Oh Seki, Relic stated that you CAN have a Shell Dweller Cichlid. 
My dad had Oscars before. They need REALLY big tanks. Like a 75 gallon. I'm going to get an Albino in a few years! >.0 Or maybe an Albino and a Tiger!


----------



## Seki (Jul 10, 2012)

I am looking into fish that might work. Yeah, I saw that the Oscar is absolutely out of reach haha. I also saw a Knifefish on Petsmart's website that makes me wish I had a 75 gallon hahaha. But I am still more than happy with this gifted 20 gallon! Of course, I have a lot of work to do to get it cleaned and cycled before I can even think about getting my fish, but... the planning is so much fun!

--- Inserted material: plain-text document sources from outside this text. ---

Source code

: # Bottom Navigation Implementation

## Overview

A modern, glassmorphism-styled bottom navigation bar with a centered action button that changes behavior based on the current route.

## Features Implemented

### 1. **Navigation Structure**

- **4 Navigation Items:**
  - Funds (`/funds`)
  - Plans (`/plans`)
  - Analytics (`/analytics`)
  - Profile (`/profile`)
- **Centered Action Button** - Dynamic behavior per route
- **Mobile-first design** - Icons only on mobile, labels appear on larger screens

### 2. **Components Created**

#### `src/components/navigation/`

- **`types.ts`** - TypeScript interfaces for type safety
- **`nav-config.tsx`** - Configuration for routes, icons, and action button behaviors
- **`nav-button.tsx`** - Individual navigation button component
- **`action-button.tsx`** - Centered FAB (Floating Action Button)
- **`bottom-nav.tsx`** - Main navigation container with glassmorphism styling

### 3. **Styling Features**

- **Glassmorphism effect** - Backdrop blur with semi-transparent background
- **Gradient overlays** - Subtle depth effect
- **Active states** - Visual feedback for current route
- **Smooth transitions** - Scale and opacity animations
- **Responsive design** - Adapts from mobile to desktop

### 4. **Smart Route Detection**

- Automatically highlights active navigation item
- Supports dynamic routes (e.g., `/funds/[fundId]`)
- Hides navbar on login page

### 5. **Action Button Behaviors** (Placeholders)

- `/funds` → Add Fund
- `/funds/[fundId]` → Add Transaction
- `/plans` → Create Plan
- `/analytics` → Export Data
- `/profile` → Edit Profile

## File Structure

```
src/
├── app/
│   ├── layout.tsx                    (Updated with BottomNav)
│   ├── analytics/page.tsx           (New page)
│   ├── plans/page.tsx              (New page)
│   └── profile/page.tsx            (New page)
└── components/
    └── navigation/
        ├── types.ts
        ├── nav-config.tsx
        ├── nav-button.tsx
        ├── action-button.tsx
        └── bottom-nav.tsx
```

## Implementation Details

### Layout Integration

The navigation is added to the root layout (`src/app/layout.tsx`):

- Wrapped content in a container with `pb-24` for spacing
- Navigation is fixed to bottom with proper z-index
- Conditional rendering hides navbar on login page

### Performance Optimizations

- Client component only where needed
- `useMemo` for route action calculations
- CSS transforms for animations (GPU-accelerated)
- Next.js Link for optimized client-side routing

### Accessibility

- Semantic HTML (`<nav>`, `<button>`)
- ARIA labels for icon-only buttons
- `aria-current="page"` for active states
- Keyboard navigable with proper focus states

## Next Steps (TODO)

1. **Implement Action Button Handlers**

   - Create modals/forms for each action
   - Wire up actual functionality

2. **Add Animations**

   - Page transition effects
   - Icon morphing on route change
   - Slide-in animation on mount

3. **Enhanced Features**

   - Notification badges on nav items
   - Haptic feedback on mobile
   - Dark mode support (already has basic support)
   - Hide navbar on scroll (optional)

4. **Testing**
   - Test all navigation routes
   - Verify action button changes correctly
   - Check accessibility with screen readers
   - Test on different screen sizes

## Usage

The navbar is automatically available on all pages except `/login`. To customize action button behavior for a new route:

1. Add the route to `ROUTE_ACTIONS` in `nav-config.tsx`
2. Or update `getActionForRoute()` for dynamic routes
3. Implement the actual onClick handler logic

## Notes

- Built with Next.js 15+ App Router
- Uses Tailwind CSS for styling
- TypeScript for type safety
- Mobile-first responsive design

So I'm starting to narrow down the fish that I might be putting in here... and a betta sorority is definitely still high on the list! How many female bettas can safely live in a 20 gallon sorority?


----------



## LebronTheBetta (Apr 23, 2012)

I thought you said 10 gallon? :-?


----------



## Seki (Jul 10, 2012)

LebronTheBetta said:


> I thought you said 10 gallon? :-?


I measured it and discovered... my brother has gifted me a 20 gallon! I thought it was a 10 gallon, but I was incorrect.  He didn't seem to remember how many gallons it held (it hasn't been used in about 5 years), so it was a happy little surprise! :-D

Sorry for the confusion lol


----------



## LebronTheBetta (Apr 23, 2012)

It OK. Even better!!  Maybe around 10 girls?


----------



## Seki (Jul 10, 2012)

Ten girls? O_O That's fantastic!! It's alright to mix tail-types among the sorority, right? I would love to get some crowntails, halfmoons, spade tails... ahhhh, how much fun!! 

Can I maybe put 4 or 5 sorority girls in with a few other fish? Or do female bettas need to be kept only with other female bettas?


----------



## LebronTheBetta (Apr 23, 2012)

Yes, tail type doesn't matter.  They can be with other fish so you choose.


----------



## lvandert (Feb 23, 2012)

maybe a sorority of 4-5 girls and a school of corys?


----------



## Seki (Jul 10, 2012)

lvandert said:


> maybe a sorority of 4-5 girls and a school of corys?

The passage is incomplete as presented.